胸薄き少女マネキン春を着る 中沢 豆乳
胸薄き少女マネキン春を着る 中沢 豆乳
『この一句』
「春を着る」の五音の響きに心を掴まれた。読んだ途端に明るい春の装いの少女マネキンが浮かび、心弾む思いが伝わる。ありそうだが、見たことのない斬新な表現だ。独身男性の作者が婦人服売り場に行くとは思えないので、街角のショーウインドーで目にした光景であろう。冬の間はコートなど厚い洋服を着ていたマネキンが、ある日薄い春物に着替えていた。隠れていた少女の胸が見えるようになり、鮮やかな色柄の春服が映えて、春の日差しまで感じられる。
ショーウインドーの飾り付けは、季節に先駆けて変わる。作者もまだ肌寒い頃に春満開のウインドーを見て、その驚きを句に詠み止めたのであろう。百貨店のショーウインドーや展示会場の飾り付けをする専門職をディスプレーデザイナーと呼ぶ。美術大学や専門学校を出た人が多く、人気の職種らしい。国家資格である「商品装飾展示技能士」試験もあるという。
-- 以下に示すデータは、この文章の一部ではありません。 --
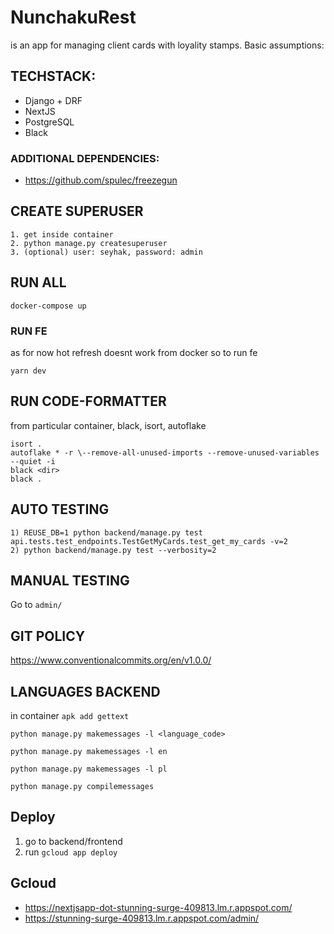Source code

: # NunchakuRest
is an app for managing client cards with loyality stamps. Basic assumptions:

## TECHSTACK:

* Django + DRF
* NextJS
* PostgreSQL
* Black

### ADDITIONAL DEPENDENCIES:

* https://github.com/spulec/freezegun

## CREATE SUPERUSER ##
```
1. get inside container
2. python manage.py createsuperuser
3. (optional) user: seyhak, password: admin
```
## RUN ALL ##
```
docker-compose up
```
### RUN FE
as for now hot refresh doesnt work from docker so to run fe
```
yarn dev
```


## RUN CODE-FORMATTER

from particular container, black, isort, autoflake 
```
isort .
autoflake * -r \--remove-all-unused-imports --remove-unused-variables --quiet -i
black <dir>
black .
```

## AUTO TESTING
```
1) REUSE_DB=1 python backend/manage.py test api.tests.test_endpoints.TestGetMyCards.test_get_my_cards -v=2
2) python backend/manage.py test --verbosity=2
```
## MANUAL TESTING

Go to `admin/`

## GIT POLICY

https://www.conventionalcommits.org/en/v1.0.0/


## LANGUAGES BACKEND
in container `apk add gettext`

`python manage.py makemessages -l <language_code>`

`python manage.py makemessages -l en`

`python manage.py makemessages -l pl`

`python manage.py compilemessages`

## Deploy

1) go to backend/frontend
2) run `gcloud app deploy`

## Gcloud

* https://nextjsapp-dot-stunning-surge-409813.lm.r.appspot.com/
* https://stunning-surge-409813.lm.r.appspot.com/admin/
一年ほど前に別の句会で「マネキンの胸の膨らむ春の服」(谷口命水)という句が出され、このコラムで取り上げたことがある。作者はどちらもデザイナーの“演出”にはまり、女性マネキンに目を惹き付けられている。まるで表裏のような二句だが、ともに街角のショーウインドーに春を見つけた感性が光る。